These are the three most important elements to pay attention to when creating a beautiful and healthy long-term relationship:
- Love alone is NOT enough.
- A shared vision is also NOT enough.
- You must have love for each other, be going in the same direction AND at the same speed
This pillar in essence means inclusiveness and responsibility.
You include the other as a part of yourself and you treat them as such.
Practically, this means that you keep your awareness sharp around how you can best serve them – and you serve abundantly.
Responsibility means that you respond to ALL of them.
You do not shout any part out. You do not ignore, numb to, reject or avoid any emotion they bring to the table.
(This does not mean staying through toxicity, it means that you look face to face at those areas within them and within yourself that are challenging to look at. Staying in toxicity can only happen in fact when we’re willfully blind and not wanting to see the truth of a situation.)
Practically, to love the other means to include them in your experience of life and to be with them and see them fully.
Rain or shine!
If two horses pull the car in a different direction, it’s a matter of time until the horses (or the car) break.
A layer deeper within this pillar is that of values and virtues:
What do you wish to embody and move towards in your experience of life?
If the creation of a family feels very sacred, and being grounded and building a kingdom with your partner feels like a strong motivator.
Dating someone for whom adventure, simplicity and going with the flow are their higher values – will only create chaos.
When looking at vision, most people go into morality, which is useless. Your vision is not better than his or hers.
One of you may travel the world, the other may want kids, one of you may want to accumulate large amounts of wealth, the other one values minimalistic living a lot more, one of you wants to save the animals and the other loves his steak medium rare.
No good or bad, right or wrong, just different!
Having a shared vision means you won’t bump heads against each other when it comes to important topics.
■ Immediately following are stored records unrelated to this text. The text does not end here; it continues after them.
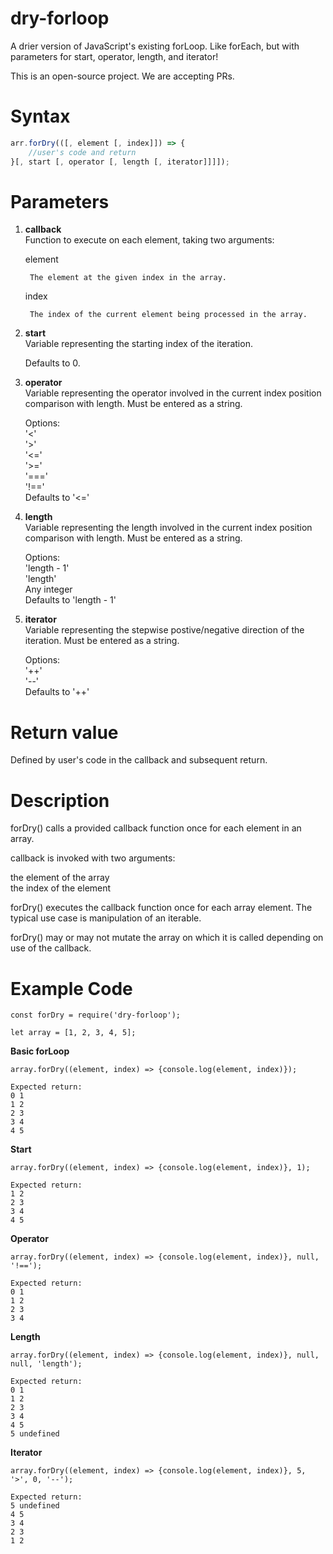 # dry-forloop #
A drier version of JavaScript's existing forLoop. Like forEach, but with parameters for start, operator, length, and iterator! 

This is an open-source project. We are accepting PRs.

# Syntax #
```javascript
arr.forDry(([, element [, index]]) => {
    //user's code and return
}[, start [, operator [, length [, iterator]]]]);
```

# Parameters #
1. __callback__  
Function to execute on each element, taking two arguments:  
    
    element 

        The element at the given index in the array.  

    index  
        
        The index of the current element being processed in the array.  

2. __start__  
Variable representing the starting index of the iteration.  

    Defaults to 0.  

3. __operator__  
Variable representing the operator involved in the current index position comparison with length. Must be entered as a string.  

    Options:  
    '<'  
    '>'  
    '<='  
    '>='  
    '==='  
    '!=='  
    Defaults to '<='  

4. __length__  
Variable representing the length involved in the current index position comparison with length. Must be entered as a string.  

    Options:  
    'length - 1'  
    'length'  
    Any integer  
    Defaults to 'length - 1'  

5. __iterator__  
Variable representing the stepwise postive/negative direction of the iteration. Must be entered as a string.  

    Options:  
    '++'  
    '--'  
    Defaults to '++'  

# Return value #  
Defined by user's code in the callback and subsequent return.  

# Description #  
forDry() calls a provided callback function once for each element in an array.  

callback is invoked with two arguments:  

the element of the array  
the index of the element  

forDry() executes the callback function once for each array element. The typical use case is manipulation of an iterable.  

forDry() may or may not mutate the array on which it is called depending on use of the callback.  

# Example Code #
    const forDry = require('dry-forloop'); 
    
    let array = [1, 2, 3, 4, 5];  

__Basic forLoop__  
    
    array.forDry((element, index) => {console.log(element, index)});  
    
    Expected return:   
    0 1  
    1 2  
    2 3  
    3 4  
    4 5  



__Start__  
    
    array.forDry((element, index) => {console.log(element, index)}, 1);
    
    Expected return:   
    1 2
    2 3
    3 4
    4 5

__Operator__  
    
    array.forDry((element, index) => {console.log(element, index)}, null, '!==');
    
    Expected return:   
    0 1
    1 2
    2 3
    3 4

__Length__  
    
    array.forDry((element, index) => {console.log(element, index)}, null, null, 'length');
    
    Expected return:   
    0 1
    1 2
    2 3
    3 4
    4 5
    5 undefined

__Iterator__  
    
    array.forDry((element, index) => {console.log(element, index)}, 5, '>', 0, '--');
    
    Expected return:   
    5 undefined
    4 5
    3 4
    2 3
    1 2 

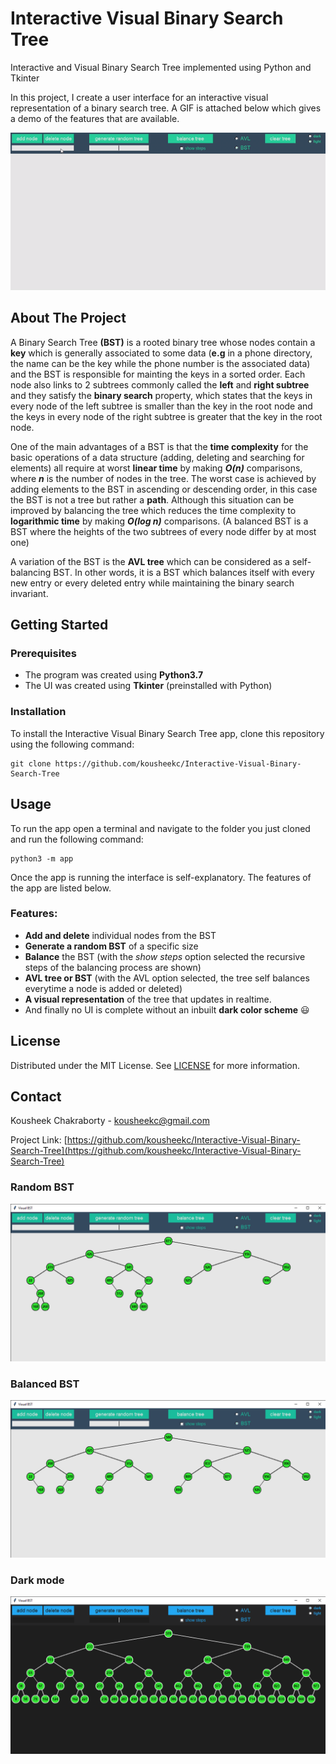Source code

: # Interactive Visual Binary Search Tree
Interactive and Visual Binary Search Tree implemented using Python and Tkinter

In this project, I create a user interface for an interactive visual representation of a binary search tree. A GIF is attached below which gives a demo of the features that are available.

<img src="media/balance_show_steps.gif">

## About The Project
A Binary Search Tree **(BST)** is a rooted binary tree whose nodes contain a **key** which is generally associated to some data (**e.g** in a phone directory, the name can be the key while the phone number is the associated data) and the BST is responsible for mainting the keys in a sorted order. Each node also links to 2 subtrees commonly called the **left** and **right subtree** and they satisfy the **binary search** property, which states that the keys in every node of the left subtree is smaller than the key in the root node and the keys in every node of the right subtree is greater that the key in the root node. 

One of the main advantages of a BST is that the **time complexity** for the basic operations of a data structure (adding, deleting and searching for elements) all require at worst **linear time** by making ***O(n)*** comparisons, where ***n*** is the number of nodes in the tree. The worst case is achieved by adding elements to the BST in ascending or descending order, in this case the BST is not a tree but rather a **path**. Although this situation can be improved by balancing the tree which reduces the time complexity to **logarithmic time** by making ***O(log n)*** comparisons. (A balanced BST is a BST where the heights of the two subtrees of every node differ by at most one) 

A variation of the BST is the **AVL tree** which can be considered as a self-balancing BST. In other words, it is a BST which balances itself with every new entry or every deleted entry while maintaining the binary search invariant.

## Getting Started

### Prerequisites
* The program was created using **Python3.7**
* The UI was created using **Tkinter** (preinstalled with Python)

### Installation
To install the Interactive Visual Binary Search Tree app, clone this repository using the following command:
```
git clone https://github.com/kousheekc/Interactive-Visual-Binary-Search-Tree
```

## Usage
To run the app open a terminal and navigate to the folder you just cloned and run the following command:
```
python3 -m app
```
Once the app is running the interface is self-explanatory. The features of the app are listed below.

### Features:
* **Add and delete** individual nodes from the BST
* **Generate a random BST** of a specific size
* **Balance** the BST (with the *show steps* option selected the recursive steps of the balancing process are shown)
* **AVL tree or BST** (with the AVL option selected, the tree self balances everytime a node is added or deleted)
* **A visual representation** of the tree that updates in realtime.
* And finally no UI is complete without an inbuilt **dark color scheme** :smiley:


## License
Distributed under the MIT License. See [LICENSE](LICENSE) for more information.

## Contact
Kousheek Chakraborty - kousheekc@gmail.com

Project Link: [https://github.com/kousheekc/Interactive-Visual-Binary-Search-Tree](https://github.com/kousheekc/Interactive-Visual-Binary-Search-Tree)


### Random BST

<img src="media/unbalanced.png" width=640>

### Balanced BST

<img src="media/balanced.png" width=640>


### Dark mode

<img src="media/dark_color_scheme.png" width=640>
Out of which, these tend to be the most relevant:
– Spiritual path.
– Family Preferences (Marriage/children).
– Health & Longevity
– Financial goals if you want to live in an ashram for a few months and your partner wants to party it up, you’ll have a hard time
– If you want kids and he doesn’t, you’ll resent each other whatever the compromise.
– If you care for your health and she doesn’t, good luck trying to agree on a restaurant or a grocery list. (and down the road, someone’s illness becomes their partner’s burden/responsability)
–If you’re committed to living a very simple life in nature and she wants designer shoes, purses, and a downtown condo things will not flow well
You can love each other, be going in the same direction and want the same things..
But if your pace is different, there will be chaos.
Imagine a dance where one dancer is dragging their feet… Or rushing through it… Ugly!
This happens in a relationship where despite the shared feelings and visions, one partner has either a substantially stronger thirst for life than the other, or a different relationship with risk taking.
If you are very passionate about your spiritual path, you will outgrow your partner and resent them when you see them “lagging behind“
If you are very fired up about your sexual exploration and they vibe more with simplicity on the vanilla side of things, it’s a matter of time until you end up feeling bored/restricted or the other person feeling rushed/forced into things.
If you want to have kids right now but he wants to wait another 10 years… you can imagine how that will go.
I used to try and make things work if there was love and a shared vision for the future.
Until one day I realized that the woman I was dating, had a far different pace from mine.
She liked to take her time to think things through, to slow down, to feel and ease into them very, very slowly.
Which is beautiful and from which I learned invaluable lessons.
However, I like to go ALL IN, to be single-focused on everything that I do, to commit myself fully from the get-go and see things until the end.
To jump into decisions as my way of deciding (versus analyzing back and forth).
And I realized that it was not harmonious.
I felt like I had my foot fully pressed on the accelerator and she had hers on the brakes.
She probably felt rushed and like much was being asked of her.
Long story short, we took our own paths (in which we both ended up meeting someone whose pace matched our own).
So, if you feel unsure about your relationship, explore what about these three pillars feels off:
- Do we genuinely love each other? (or is it just attraction without deep care)
- Do we share the same values and vision? (or are we playing the instant-gratification, short-term game)
- Do we move in the same pace? (or do I feel slowed down or dragged and rushed along)
Once you have identified these, the next step is the most difficult:
Understanding that it is NOT your role to change them (nor you could even if you tried.)
The moment you have to convince someone to love you, you’ve lost even your self-love.
The moment you try to force someone into adopting your values and vision of life, you are either controlling or parenting the other.
The moment you want them to hurry up or slow down, is the moment the journey stops being pleasant for both (just picture a hike where one wants to break their timing record and the other wants to look at nature).
We all want to walk at our own speed, in the same direction, while we hold the gentle hand of someone we love that loves us back.
If you have these three in place, everything else is manageable.
If you don’t, no matter what you do your relationship will feel like a constant battle.